Maziyi bilmek, istikbalin de teminatıdır. Zira ağaçların kökleri neyse; toplumların tarihleri de odur. Birçok toplum kendi kısa ve kısır tarihlerini destanlaştırıp nesillerine öğretirken; dünya üzerinde bizim kadar bağrından sayısız kahraman çıkarmış, dillere destan zaferler kazanmış, ilim, kültür ve medeniyette çığır açmış başka bir millete rastlanmadığı halde, ne yazık ki biz tarihimizi, yaptığımız kadar yazamadık ve nesillerimize anlatamadık.
Bugün kanayan bir yara ve kaynayan bir kazan olan Balkanlar ve Ortadoğu’da, asırlar boyu sulh, sükun ve huzur içinde toplumları yöneten, yaşatan ve her yerde aranan Türk adaletini ve toleransını,insanımızın ahlâkî ve insanî özelliklerini ve güzelliklerini gençliğimize kavratamadık.
Atalarımızın küçük bir aşiretten Büyük bir Cihan devleti çıkarmalarını tesbit etmekle yetinmeyip derinliğine ve genişliğine bütün gelişmeleri tahlil de ederek, özellikle de genç nesillere ibret ve ders olsun diye veremedik. Gençliğimiz, kimliğini, kültürünü ve özünü bilsin ki, diğer milletlere karşı kendine güven duygusu gelsin. Böylelikle, mazi, hâl ve istikbâl köprüsünü sağlam temellere oturtabilsin.

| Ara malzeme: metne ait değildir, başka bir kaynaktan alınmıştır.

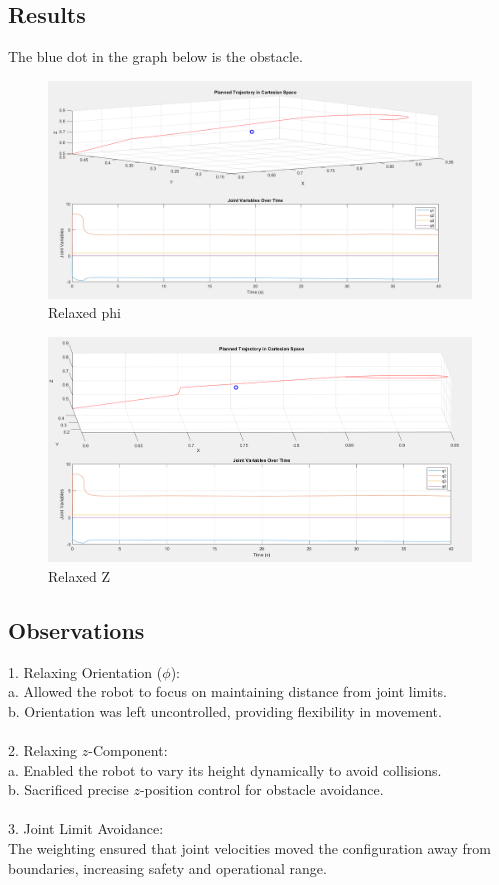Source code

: \documentclass[12pt]{report}
\begin{document}
\subsection{Results}
The blue dot in the graph below is the obstacle.
\begin{figure}[H]
	\hspace{-15mm}
	\includegraphics[scale=0.56]{R8} %
	\caption{Relaxed phi}
	\label{run10} %
\end{figure}
\begin{figure}[H]
	\hspace{-15mm}
	\includegraphics[scale=0.56]{R9} %
	\caption{Relaxed Z}
	\label{run10} %
\end{figure}
\subsection{Observations}
1. Relaxing Orientation (\(\phi\)):\\a. Allowed the robot to focus on maintaining distance from joint limits.\\b. Orientation was left uncontrolled, providing flexibility in movement.\\\\2. Relaxing \(z\)-Component:\\a. Enabled the robot to vary its height dynamically to avoid collisions.\\b. Sacrificed precise \(z\)-position control for obstacle avoidance.\\\\3. Joint Limit Avoidance:\\The weighting ensured that joint velocities moved the configuration away from boundaries, increasing safety and operational range.
\end{document}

Geleceklerini teminat altına almak isteyen milletler, geçmişlerine dayanıp kuvvet almak zorundadırlar. Zira geçmişi olmayanın geleceği de olmaz. Mazisi engin ve zengin olan milletler, tıpkı köklerini toprağın derinliklerine dalmış ve etrafa dal budak salmış görkemli çınar ağaçları gibidirler. Sığ göl gibi değil, engin deryaya benzerler. Ancak kuru kuruya geçmişle övünmek, bir takım hamasî nutuklarla her şeyi tarihten beklemek değil, tarihi bilmek ve ondan ibret ve güç almak suretiyle, istikbâle daha çok çalışarak hazırlanmak gerektiği gerçeğini maalesef anlatamadık.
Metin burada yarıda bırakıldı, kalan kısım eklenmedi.